Arms & Interventions

Observational (biospecimen collection, medical record review)

Patients undergo collection of blood samples at 4-6 weeks prior to surgery/ablation and at 12 weeks, 6, 12, 18 and 24 months after surgery/ablation. Patients' previously collected tissue samples are analyzed. Patients' medical records are also reviewed at baseline, 4-6 weeks prior to surgery/ablation, 12 weeks, 6, 12, 18 and 24 months after surgery/ablation, and then every 6 months for 3 years.

Intervention: Biospecimen Collection

Observational (biospecimen collection, medical record review)

Patients undergo collection of blood samples at 4-6 weeks prior to surgery/ablation and at 12 weeks, 6, 12, 18 and 24 months after surgery/ablation. Patients' previously collected tissue samples are analyzed. Patients' medical records are also reviewed at baseline, 4-6 weeks prior to surgery/ablation, 12 weeks, 6, 12, 18 and 24 months after surgery/ablation, and then every 6 months for 3 years.

Intervention: Electronic Health Record Review

Outcomes

Primary Outcomes

Multi-target hepatocellular carcinoma panel (MHP) score

Time Frame: Up to 1 year

Descriptive statistics will be used. The association between the MHP score and patient and tumor characteristics with state occupancy probability will be examined using the Cox proportional hazards model. Serial measurements of the MHP score obtained on subsequent visits will be accounted for within the Cox model by treating them as time varying covariate.

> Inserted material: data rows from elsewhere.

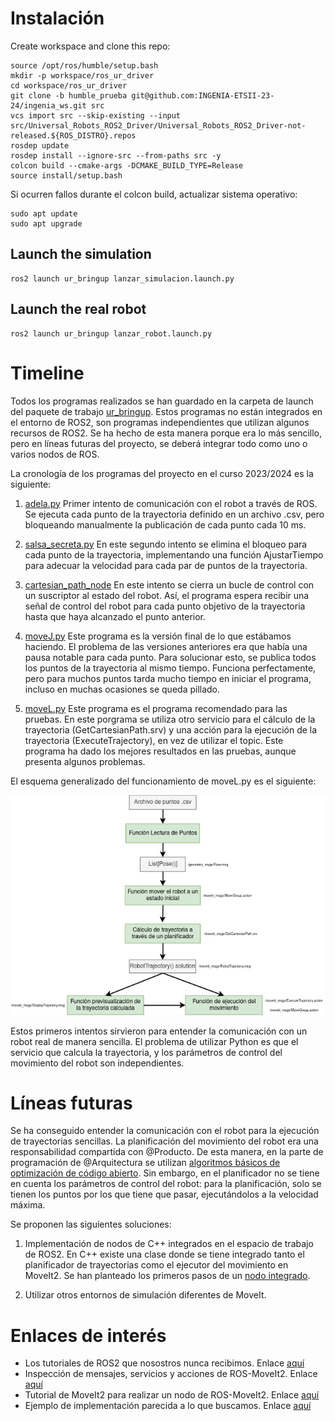 # Instalación
Create workspace and clone this repo:

```
source /opt/ros/humble/setup.bash
mkdir -p workspace/ros_ur_driver
cd workspace/ros_ur_driver
git clone -b humble_prueba git@github.com:INGENIA-ETSII-23-24/ingenia_ws.git src
vcs import src --skip-existing --input src/Universal_Robots_ROS2_Driver/Universal_Robots_ROS2_Driver-not-released.${ROS_DISTRO}.repos
rosdep update
rosdep install --ignore-src --from-paths src -y
colcon build --cmake-args -DCMAKE_BUILD_TYPE=Release
source install/setup.bash
```
Si ocurren fallos durante el colcon build, actualizar sistema operativo:
```
sudo apt update
sudo apt upgrade
```

## Launch the simulation
```
ros2 launch ur_bringup lanzar_simulacion.launch.py 
```


## Launch the real robot
```
ros2 launch ur_bringup lanzar_robot.launch.py   
```

# Timeline  

Todos los programas realizados se han guardado en la carpeta de launch del paquete de trabajo [ur_bringup](./Universal_Robots_ROS2_Driver/ur_bringup/). Estos programas no están integrados en el entorno de ROS2, son programas independientes que utilizan algunos recursos de ROS2. Se ha hecho de esta manera porque era lo más sencillo, pero en líneas futuras del proyecto, se deberá integrar todo como uno o varios nodos de ROS.  

La cronología de los programas del proyecto en el curso 2023/2024 es la siguiente:  

1) [adela.py](./Universal_Robots_ROS2_Driver/ur_bringup/adela.py) Primer intento de comunicación con el robot a través de ROS. Se ejecuta cada punto de la trayectoria definido en un archivo .csv, pero bloqueando manualmente la publicación de cada punto cada 10 ms.

2) [salsa_secreta.py](./Universal_Robots_ROS2_Driver/ur_bringup/salsa_secreta.py) En este segundo intento se elimina el bloqueo para cada punto de la trayectoria, implementando una función AjustarTiempo para adecuar la velocidad para cada par de puntos de la trayectoria.
   
3) [cartesian_path_node](./Universal_Robots_ROS2_Driver/ur_bringup/cartesian_path_node.py) En este intento se cierra un bucle de control con un suscriptor al estado del robot. Así, el programa espera recibir una señal de control del robot para cada punto objetivo de la trayectoria hasta que haya alcanzado el punto anterior.

4) [moveJ.py](./Universal_Robots_ROS2_Driver/ur_bringup/moveJ.py) Este programa es la versión final de lo que estábamos haciendo. El problema de las versiones anteriores era que había una pausa notable para cada punto. Para solucionar esto, se publica todos los puntos de la trayectoria al mismo tiempo. Funciona perfectamente, pero para muchos puntos tarda mucho tiempo en iniciar el programa, incluso en muchas ocasiones se queda pillado.

5) [moveL.py](./Universal_Robots_ROS2_Driver/ur_bringup/moveL.py) Este programa es el programa recomendado para las pruebas. En este porgrama se utiliza otro servicio para el cálculo de la trayectoria (GetCartesianPath.srv) y una acción para la ejecución de la trayectoria (ExecuteTrajectory), en vez de utilizar el topic. Este programa ha dado los mejores resultados en las pruebas, aunque presenta algunos problemas.

El esquema generalizado del funcionamiento de moveL.py es el siguiente:  

![Flujo de trabajo de moveL](docs/Esquema_movel.png)

Estos primeros intentos sirvieron para entender la comunicación con un robot real de manera sencilla. El problema de utilizar Python es que el servicio que calcula la trayectoria, y los parámetros de control del movimiento del robot son independientes.  

# Líneas futuras  

Se ha conseguido entender la comunicación con el robot para la ejecución de trayectorias sencillas. La planificación del movimiento del robot era una responsabilidad compartida con @Producto. De esta manera, en la parte de programación de @Arquitectura se utilizan [algoritmos básicos de optimización de código abierto](https://moveit.picknik.ai/humble/doc/examples/ompl_interface/ompl_interface_tutorial.html). Sin embargo, en el planificador no se tiene en cuenta los parámetros de control del robot: para la planificación, solo se tienen los puntos por los que tiene que pasar, ejecutándolos a la velocidad máxima.  

Se proponen las siguientes soluciones:  
1) Implementación de nodos de C++ integrados en el espacio de trabajo de ROS2. En C++ existe una clase donde se tiene integrado tanto el planificador de trayectorias como el ejecutor del movimiento en MoveIt2. Se han planteado los primeros pasos de un [nodo integrado](Universal_Robots_ROS2_Driver/ingenia). 
  
2) Utilizar otros entornos de simulación diferentes de MoveIt.


# Enlaces de interés  

* Los tutoriales de ROS2 que nosostros nunca recibimos. Enlace [aquí](https://docs.ros.org/en/humble/Tutorials.html)
* Inspección de mensajes, servicios y acciones de ROS-MoveIt2. Enlace [aquí](https://github.com/moveit/moveit_msgs/tree/humble)
* Tutorial de MoveIt2 para realizar un nodo de ROS-MoveIt2. Enlace [aquí](https://moveit.picknik.ai/humble/doc/examples/move_group_interface/move_group_interface_tutorial.html)
* Ejemplo de implementación parecida a lo que buscamos. Enlace [aquí](https://github.com/tlpss/UR3e-ROS2-resources/blob/64f1d1a42d28bdd3f600f78857f5319178600a52/src/ur3e_tutorials/src/move_group_interface_tutorial.cpp#L224)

To assess the relative importance of the MHP score to individual alpha fetoprotein (AFP) levels for the prediction of hepatocellular carcinoma recurrence, the area under the receiver operator characteristic curve will be compared between the MHP score model and an AFP only model.

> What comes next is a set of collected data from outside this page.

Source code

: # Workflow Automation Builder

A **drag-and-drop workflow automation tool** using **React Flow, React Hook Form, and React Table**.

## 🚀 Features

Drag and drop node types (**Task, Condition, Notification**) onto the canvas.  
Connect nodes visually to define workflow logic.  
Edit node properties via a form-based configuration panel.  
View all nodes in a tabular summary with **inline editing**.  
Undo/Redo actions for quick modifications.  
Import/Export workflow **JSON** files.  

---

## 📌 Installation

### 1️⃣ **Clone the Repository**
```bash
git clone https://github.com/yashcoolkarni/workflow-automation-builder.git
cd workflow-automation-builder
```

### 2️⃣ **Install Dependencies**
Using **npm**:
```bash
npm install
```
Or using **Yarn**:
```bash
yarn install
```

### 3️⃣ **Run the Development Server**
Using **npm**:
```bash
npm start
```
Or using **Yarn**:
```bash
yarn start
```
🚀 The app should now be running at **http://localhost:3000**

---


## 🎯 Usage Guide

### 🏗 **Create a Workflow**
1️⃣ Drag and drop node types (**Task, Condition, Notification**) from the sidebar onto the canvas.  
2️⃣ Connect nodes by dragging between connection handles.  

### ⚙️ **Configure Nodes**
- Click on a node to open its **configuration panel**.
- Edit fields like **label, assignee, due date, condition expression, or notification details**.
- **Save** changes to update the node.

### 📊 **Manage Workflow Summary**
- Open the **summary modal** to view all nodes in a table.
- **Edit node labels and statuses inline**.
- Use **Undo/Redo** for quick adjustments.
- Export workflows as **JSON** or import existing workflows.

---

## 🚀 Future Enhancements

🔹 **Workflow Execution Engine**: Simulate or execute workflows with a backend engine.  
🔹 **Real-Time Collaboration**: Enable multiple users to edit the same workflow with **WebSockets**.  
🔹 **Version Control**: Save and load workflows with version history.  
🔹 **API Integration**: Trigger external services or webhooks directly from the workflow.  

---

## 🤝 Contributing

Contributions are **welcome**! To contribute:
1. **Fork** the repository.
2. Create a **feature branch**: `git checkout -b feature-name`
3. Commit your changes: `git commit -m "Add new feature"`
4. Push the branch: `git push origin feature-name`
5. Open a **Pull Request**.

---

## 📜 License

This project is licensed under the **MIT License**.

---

Multi-target hepatocellular carcinoma blood test (mt-HBT) score

Time Frame: Up to 3 years

Association between mt-HBT score and patient and tumor characteristics with state occupancy probability will be examined using the Cox proportional hazards model. Serial measurements of the mt-HBT score obtained on subsequent visits will be accounted for within the Cox model by treating them as time varying covariate. To assess the relative importance of the mt-HBT score to individual alpha fetoprotein (AFP) levels for the prediction of hepatocellular carcinoma (HCC) recurrence, the area under the receiver operator characteristic curve (AUC) will be compared between the mt-HBT score model and an AFP only model.

Recurrence-free Survival

Time Frame: Up to 3 years

Assessed as the time from study enrollment until recurrence of hepatocellular carcinoma (HCC).

Overall Survival

Time Frame: Up to 3 years

Assessed as the time from study enrollment until death due to any cause. Will be censored for those lost to follow up or completion of study without events.